Exercise details
Set down every record exactly as it appears.

*** Opening of Records provided ***

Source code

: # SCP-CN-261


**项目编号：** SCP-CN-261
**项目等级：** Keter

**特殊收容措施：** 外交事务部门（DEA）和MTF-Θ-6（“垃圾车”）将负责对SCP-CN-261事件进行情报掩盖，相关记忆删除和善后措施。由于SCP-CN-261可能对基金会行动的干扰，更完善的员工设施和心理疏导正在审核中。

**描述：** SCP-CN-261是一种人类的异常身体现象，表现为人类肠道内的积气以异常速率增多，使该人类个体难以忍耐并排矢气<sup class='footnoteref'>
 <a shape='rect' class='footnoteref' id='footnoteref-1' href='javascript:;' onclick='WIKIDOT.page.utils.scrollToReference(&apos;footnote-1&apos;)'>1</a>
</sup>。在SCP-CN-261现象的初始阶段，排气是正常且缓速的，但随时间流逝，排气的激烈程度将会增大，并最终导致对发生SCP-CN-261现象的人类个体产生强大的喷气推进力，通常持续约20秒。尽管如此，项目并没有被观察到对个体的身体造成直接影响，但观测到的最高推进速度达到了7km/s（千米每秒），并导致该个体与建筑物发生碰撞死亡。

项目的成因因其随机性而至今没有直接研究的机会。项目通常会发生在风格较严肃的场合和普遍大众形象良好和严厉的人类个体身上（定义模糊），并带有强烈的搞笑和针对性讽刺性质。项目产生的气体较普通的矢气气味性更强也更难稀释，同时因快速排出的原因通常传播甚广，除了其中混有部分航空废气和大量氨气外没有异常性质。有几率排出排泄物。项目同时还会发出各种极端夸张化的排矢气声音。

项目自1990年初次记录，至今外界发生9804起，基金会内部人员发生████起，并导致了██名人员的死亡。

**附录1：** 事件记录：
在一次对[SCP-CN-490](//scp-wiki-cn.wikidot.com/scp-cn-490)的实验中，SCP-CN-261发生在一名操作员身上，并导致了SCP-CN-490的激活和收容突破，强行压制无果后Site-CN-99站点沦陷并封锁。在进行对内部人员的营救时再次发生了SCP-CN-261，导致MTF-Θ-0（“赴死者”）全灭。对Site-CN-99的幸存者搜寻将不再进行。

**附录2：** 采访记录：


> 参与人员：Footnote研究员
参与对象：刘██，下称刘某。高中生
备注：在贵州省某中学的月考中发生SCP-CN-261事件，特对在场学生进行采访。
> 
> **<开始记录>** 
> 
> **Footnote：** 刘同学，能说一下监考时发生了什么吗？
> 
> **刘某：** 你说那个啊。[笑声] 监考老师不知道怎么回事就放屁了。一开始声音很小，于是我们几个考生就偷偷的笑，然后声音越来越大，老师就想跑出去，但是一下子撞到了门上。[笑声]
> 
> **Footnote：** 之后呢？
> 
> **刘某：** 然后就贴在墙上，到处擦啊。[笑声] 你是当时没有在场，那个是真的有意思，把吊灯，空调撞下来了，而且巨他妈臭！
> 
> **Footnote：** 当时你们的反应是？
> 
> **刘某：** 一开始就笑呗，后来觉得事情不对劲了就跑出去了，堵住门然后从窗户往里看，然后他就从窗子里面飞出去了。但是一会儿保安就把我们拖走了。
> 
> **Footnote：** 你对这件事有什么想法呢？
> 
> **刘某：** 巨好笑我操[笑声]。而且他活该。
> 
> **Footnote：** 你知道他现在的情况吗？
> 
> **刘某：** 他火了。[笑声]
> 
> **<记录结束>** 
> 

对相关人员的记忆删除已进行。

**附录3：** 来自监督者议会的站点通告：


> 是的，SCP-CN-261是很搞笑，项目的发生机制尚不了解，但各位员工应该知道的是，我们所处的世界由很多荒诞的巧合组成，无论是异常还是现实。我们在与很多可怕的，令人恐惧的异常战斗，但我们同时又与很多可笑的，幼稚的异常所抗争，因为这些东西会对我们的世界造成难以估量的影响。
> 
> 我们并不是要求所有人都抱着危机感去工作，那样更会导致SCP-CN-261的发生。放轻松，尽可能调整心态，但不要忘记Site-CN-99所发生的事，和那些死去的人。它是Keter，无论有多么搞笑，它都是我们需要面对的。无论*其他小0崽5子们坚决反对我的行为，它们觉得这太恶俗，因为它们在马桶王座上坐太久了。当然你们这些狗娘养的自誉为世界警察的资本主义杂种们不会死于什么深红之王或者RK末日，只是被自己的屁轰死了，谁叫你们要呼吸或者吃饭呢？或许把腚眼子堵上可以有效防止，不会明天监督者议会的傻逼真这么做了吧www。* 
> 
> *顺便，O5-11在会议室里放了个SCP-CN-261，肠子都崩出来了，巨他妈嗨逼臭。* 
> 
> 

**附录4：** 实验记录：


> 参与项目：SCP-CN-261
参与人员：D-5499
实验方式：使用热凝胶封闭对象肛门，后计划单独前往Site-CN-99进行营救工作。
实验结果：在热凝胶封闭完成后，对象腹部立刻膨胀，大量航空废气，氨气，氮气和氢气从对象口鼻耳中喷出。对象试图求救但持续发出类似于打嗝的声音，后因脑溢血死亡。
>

*** Close of Records provided ***

Output
Source code

: # SCP-CN-261


**项目编号：** SCP-CN-261
**项目等级：** Keter

**特殊收容措施：** 外交事务部门（DEA）和MTF-Θ-6（“垃圾车”）将负责对SCP-CN-261事件进行情报掩盖，相关记忆删除和善后措施。由于SCP-CN-261可能对基金会行动的干扰，更完善的员工设施和心理疏导正在审核中。

**描述：** SCP-CN-261是一种人类的异常身体现象，表现为人类肠道内的积气以异常速率增多，使该人类个体难以忍耐并排矢气<sup class='footnoteref'>
 <a shape='rect' class='footnoteref' id='footnoteref-1' href='javascript:;' onclick='WIKIDOT.page.utils.scrollToReference(&apos;footnote-1&apos;)'>1</a>
</sup>。在SCP-CN-261现象的初始阶段，排气是正常且缓速的，但随时间流逝，排气的激烈程度将会增大，并最终导致对发生SCP-CN-261现象的人类个体产生强大的喷气推进力，通常持续约20秒。尽管如此，项目并没有被观察到对个体的身体造成直接影响，但观测到的最高推进速度达到了7km/s（千米每秒），并导致该个体与建筑物发生碰撞死亡。

项目的成因因其随机性而至今没有直接研究的机会。项目通常会发生在风格较严肃的场合和普遍大众形象良好和严厉的人类个体身上（定义模糊），并带有强烈的搞笑和针对性讽刺性质。项目产生的气体较普通的矢气气味性更强也更难稀释，同时因快速排出的原因通常传播甚广，除了其中混有部分航空废气和大量氨气外没有异常性质。有几率排出排泄物。项目同时还会发出各种极端夸张化的排矢气声音。

项目自1990年初次记录，至今外界发生9804起，基金会内部人员发生████起，并导致了██名人员的死亡。

**附录1：** 事件记录：
在一次对[SCP-CN-490](//scp-wiki-cn.wikidot.com/scp-cn-490)的实验中，SCP-CN-261发生在一名操作员身上，并导致了SCP-CN-490的激活和收容突破，强行压制无果后Site-CN-99站点沦陷并封锁。在进行对内部人员的营救时再次发生了SCP-CN-261，导致MTF-Θ-0（“赴死者”）全灭。对Site-CN-99的幸存者搜寻将不再进行。

**附录2：** 采访记录：


> 参与人员：Footnote研究员
参与对象：刘██，下称刘某。高中生
备注：在贵州省某中学的月考中发生SCP-CN-261事件，特对在场学生进行采访。
> 
> **<开始记录>** 
> 
> **Footnote：** 刘同学，能说一下监考时发生了什么吗？
> 
> **刘某：** 你说那个啊。[笑声] 监考老师不知道怎么回事就放屁了。一开始声音很小，于是我们几个考生就偷偷的笑，然后声音越来越大，老师就想跑出去，但是一下子撞到了门上。[笑声]
> 
> **Footnote：** 之后呢？
> 
> **刘某：** 然后就贴在墙上，到处擦啊。[笑声] 你是当时没有在场，那个是真的有意思，把吊灯，空调撞下来了，而且巨他妈臭！
> 
> **Footnote：** 当时你们的反应是？
> 
> **刘某：** 一开始就笑呗，后来觉得事情不对劲了就跑出去了，堵住门然后从窗户往里看，然后他就从窗子里面飞出去了。但是一会儿保安就把我们拖走了。
> 
> **Footnote：** 你对这件事有什么想法呢？
> 
> **刘某：** 巨好笑我操[笑声]。而且他活该。
> 
> **Footnote：** 你知道他现在的情况吗？
> 
> **刘某：** 他火了。[笑声]
> 
> **<记录结束>** 
> 

对相关人员的记忆删除已进行。

**附录3：** 来自监督者议会的站点通告：


> 是的，SCP-CN-261是很搞笑，项目的发生机制尚不了解，但各位员工应该知道的是，我们所处的世界由很多荒诞的巧合组成，无论是异常还是现实。我们在与很多可怕的，令人恐惧的异常战斗，但我们同时又与很多可笑的，幼稚的异常所抗争，因为这些东西会对我们的世界造成难以估量的影响。
> 
> 我们并不是要求所有人都抱着危机感去工作，那样更会导致SCP-CN-261的发生。放轻松，尽可能调整心态，但不要忘记Site-CN-99所发生的事，和那些死去的人。它是Keter，无论有多么搞笑，它都是我们需要面对的。无论*其他小0崽5子们坚决反对我的行为，它们觉得这太恶俗，因为它们在马桶王座上坐太久了。当然你们这些狗娘养的自誉为世界警察的资本主义杂种们不会死于什么深红之王或者RK末日，只是被自己的屁轰死了，谁叫你们要呼吸或者吃饭呢？或许把腚眼子堵上可以有效防止，不会明天监督者议会的傻逼真这么做了吧www。* 
> 
> *顺便，O5-11在会议室里放了个SCP-CN-261，肠子都崩出来了，巨他妈嗨逼臭。* 
> 
> 

**附录4：** 实验记录：


> 参与项目：SCP-CN-261
参与人员：D-5499
实验方式：使用热凝胶封闭对象肛门，后计划单独前往Site-CN-99进行营救工作。
实验结果：在热凝胶封闭完成后，对象腹部立刻膨胀，大量航空废气，氨气，氮气和氢气从对象口鼻耳中喷出。对象试图求救但持续发出类似于打嗝的声音，后因脑溢血死亡。
>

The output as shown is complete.